Problem statement:
Copy every line from the data below in which the string "Given" can be found.

Recorded data:
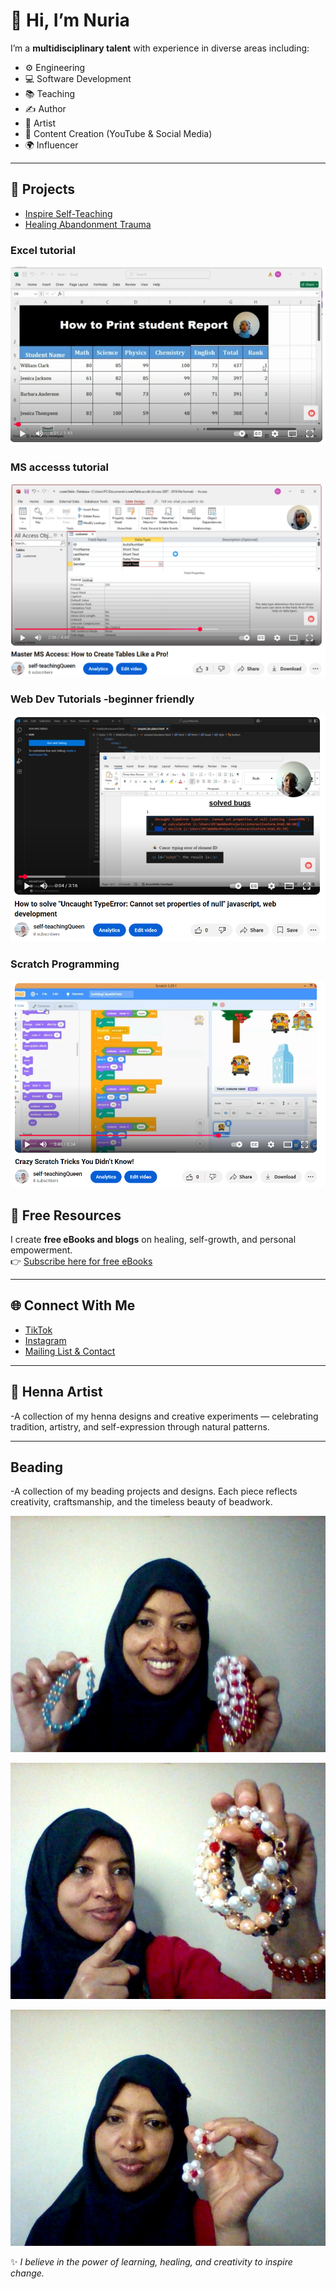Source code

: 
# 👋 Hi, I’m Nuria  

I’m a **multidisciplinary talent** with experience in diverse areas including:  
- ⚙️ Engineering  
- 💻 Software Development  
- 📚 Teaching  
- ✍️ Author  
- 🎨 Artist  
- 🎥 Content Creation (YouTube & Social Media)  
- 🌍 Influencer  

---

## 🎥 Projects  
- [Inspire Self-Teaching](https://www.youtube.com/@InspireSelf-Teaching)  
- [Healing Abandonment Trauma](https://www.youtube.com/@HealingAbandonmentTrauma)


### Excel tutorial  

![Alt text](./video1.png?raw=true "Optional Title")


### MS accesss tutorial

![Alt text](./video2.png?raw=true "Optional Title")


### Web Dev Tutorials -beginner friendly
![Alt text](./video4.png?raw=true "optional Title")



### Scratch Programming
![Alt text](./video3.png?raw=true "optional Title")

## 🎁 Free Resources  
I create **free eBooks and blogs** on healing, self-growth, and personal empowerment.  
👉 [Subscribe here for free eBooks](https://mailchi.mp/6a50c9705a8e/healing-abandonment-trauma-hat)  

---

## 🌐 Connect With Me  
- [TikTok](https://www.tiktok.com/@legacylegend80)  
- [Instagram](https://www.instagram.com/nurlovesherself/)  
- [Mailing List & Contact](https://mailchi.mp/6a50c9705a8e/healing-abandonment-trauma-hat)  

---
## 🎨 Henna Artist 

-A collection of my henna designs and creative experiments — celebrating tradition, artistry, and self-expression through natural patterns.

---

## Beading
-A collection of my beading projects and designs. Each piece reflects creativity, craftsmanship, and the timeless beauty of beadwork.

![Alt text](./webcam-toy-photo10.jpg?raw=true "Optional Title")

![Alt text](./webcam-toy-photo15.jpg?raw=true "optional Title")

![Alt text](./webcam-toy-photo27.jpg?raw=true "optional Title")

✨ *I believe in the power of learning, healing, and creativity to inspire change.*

* * *

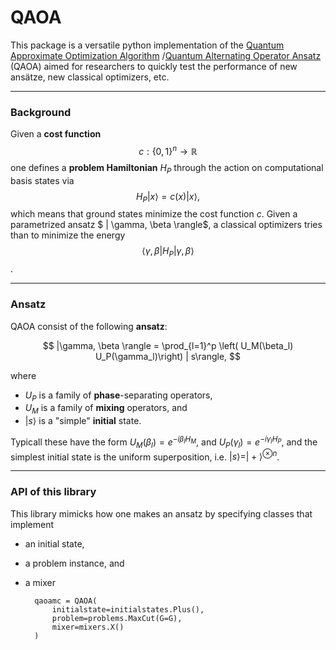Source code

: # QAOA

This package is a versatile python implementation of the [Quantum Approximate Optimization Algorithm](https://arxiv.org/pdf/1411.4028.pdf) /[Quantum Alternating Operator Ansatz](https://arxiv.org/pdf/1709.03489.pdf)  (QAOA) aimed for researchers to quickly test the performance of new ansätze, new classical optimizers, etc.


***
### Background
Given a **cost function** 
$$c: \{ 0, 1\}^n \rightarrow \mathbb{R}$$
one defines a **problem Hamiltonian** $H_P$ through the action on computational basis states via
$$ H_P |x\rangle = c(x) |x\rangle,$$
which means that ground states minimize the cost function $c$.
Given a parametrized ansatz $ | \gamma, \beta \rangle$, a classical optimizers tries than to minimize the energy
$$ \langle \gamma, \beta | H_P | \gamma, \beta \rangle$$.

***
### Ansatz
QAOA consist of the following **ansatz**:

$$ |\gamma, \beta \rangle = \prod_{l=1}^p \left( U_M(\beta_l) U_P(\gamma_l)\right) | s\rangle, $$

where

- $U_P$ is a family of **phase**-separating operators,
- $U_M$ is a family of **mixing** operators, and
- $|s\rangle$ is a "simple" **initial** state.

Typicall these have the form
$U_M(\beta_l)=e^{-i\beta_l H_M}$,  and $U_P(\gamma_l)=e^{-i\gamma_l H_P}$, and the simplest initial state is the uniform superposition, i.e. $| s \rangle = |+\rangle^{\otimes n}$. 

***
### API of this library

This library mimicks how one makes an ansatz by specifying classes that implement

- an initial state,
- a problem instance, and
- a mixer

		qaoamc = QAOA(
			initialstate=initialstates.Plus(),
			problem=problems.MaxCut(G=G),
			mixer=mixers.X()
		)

* * *

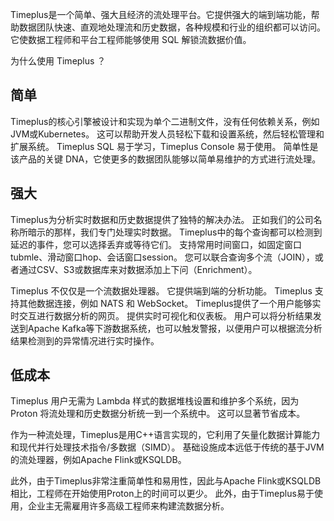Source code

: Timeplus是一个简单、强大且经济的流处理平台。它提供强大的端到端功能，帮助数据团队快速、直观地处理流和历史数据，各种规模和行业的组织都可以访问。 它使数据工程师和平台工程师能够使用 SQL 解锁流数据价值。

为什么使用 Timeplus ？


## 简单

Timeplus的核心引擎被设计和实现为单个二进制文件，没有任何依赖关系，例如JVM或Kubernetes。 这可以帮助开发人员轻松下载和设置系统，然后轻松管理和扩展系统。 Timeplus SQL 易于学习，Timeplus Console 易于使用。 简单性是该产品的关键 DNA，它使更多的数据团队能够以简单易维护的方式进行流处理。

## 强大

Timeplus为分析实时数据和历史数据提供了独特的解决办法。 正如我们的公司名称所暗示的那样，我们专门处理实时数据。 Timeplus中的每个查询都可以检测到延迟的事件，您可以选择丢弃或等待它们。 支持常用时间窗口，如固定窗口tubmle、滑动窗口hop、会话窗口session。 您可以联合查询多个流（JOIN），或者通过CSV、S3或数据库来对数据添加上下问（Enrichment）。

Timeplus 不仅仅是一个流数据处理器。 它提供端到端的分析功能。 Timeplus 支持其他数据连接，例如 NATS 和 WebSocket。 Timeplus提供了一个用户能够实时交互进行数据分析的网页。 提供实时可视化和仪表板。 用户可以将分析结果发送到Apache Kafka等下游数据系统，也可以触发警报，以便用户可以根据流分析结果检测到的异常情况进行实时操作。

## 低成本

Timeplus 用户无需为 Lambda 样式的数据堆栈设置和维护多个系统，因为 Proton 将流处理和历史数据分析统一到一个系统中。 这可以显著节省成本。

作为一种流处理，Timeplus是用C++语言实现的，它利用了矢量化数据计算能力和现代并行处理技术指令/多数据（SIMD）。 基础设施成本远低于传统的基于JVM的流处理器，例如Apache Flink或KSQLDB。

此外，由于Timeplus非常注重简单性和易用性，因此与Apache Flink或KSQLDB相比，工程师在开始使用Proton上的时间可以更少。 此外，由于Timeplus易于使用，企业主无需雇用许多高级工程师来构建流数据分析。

Exercise output:
Given a **cost function** 
Given a parametrized ansatz $ | \gamma, \beta \rangle$, a classical optimizers tries than to minimize the energy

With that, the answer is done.